* [EXERCISE DESCRIPTION]:
Your reply should be an exact copy of the lines from the one that holds "multivariate equation which" to the end of the data below.

SUPPLIED DATA START

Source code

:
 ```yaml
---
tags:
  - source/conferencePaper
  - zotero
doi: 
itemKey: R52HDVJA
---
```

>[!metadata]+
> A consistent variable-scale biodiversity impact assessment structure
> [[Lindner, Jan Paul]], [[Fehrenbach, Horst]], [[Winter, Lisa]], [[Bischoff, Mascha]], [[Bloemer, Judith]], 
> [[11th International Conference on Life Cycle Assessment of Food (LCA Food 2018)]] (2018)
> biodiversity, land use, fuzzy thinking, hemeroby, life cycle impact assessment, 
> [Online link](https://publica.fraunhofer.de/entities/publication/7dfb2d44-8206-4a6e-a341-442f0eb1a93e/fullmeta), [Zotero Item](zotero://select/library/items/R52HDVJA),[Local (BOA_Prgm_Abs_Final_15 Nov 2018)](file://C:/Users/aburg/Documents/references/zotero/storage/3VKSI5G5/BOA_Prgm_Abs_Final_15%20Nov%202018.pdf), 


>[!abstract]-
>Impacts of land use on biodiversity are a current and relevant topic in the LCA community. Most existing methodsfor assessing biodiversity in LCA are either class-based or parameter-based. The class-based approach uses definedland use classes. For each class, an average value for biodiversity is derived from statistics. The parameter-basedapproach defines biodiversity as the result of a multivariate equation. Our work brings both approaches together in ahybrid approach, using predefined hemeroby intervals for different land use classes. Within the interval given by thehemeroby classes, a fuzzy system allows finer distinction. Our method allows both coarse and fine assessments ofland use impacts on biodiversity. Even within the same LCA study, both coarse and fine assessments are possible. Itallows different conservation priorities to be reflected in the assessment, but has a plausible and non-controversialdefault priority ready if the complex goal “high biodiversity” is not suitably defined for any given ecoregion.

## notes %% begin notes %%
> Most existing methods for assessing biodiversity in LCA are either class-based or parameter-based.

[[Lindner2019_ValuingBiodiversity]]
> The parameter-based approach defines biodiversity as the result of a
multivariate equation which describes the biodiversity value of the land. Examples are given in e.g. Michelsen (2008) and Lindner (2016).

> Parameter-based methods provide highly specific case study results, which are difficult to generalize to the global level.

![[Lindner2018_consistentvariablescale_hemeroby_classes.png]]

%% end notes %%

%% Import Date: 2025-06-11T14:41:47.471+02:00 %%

SUPPLIED DATA END

* [ANSWER SECTION]:
multivariate equation which describes the biodiversity value of the land. Examples are given in e.g. Michelsen (2008) and Lindner (2016).

> Parameter-based methods provide highly specific case study results, which are difficult to generalize to the global level.

![[Lindner2018_consistentvariablescale_hemeroby_classes.png]]

%% end notes %%

%% Import Date: 2025-06-11T14:41:47.471+02:00 %%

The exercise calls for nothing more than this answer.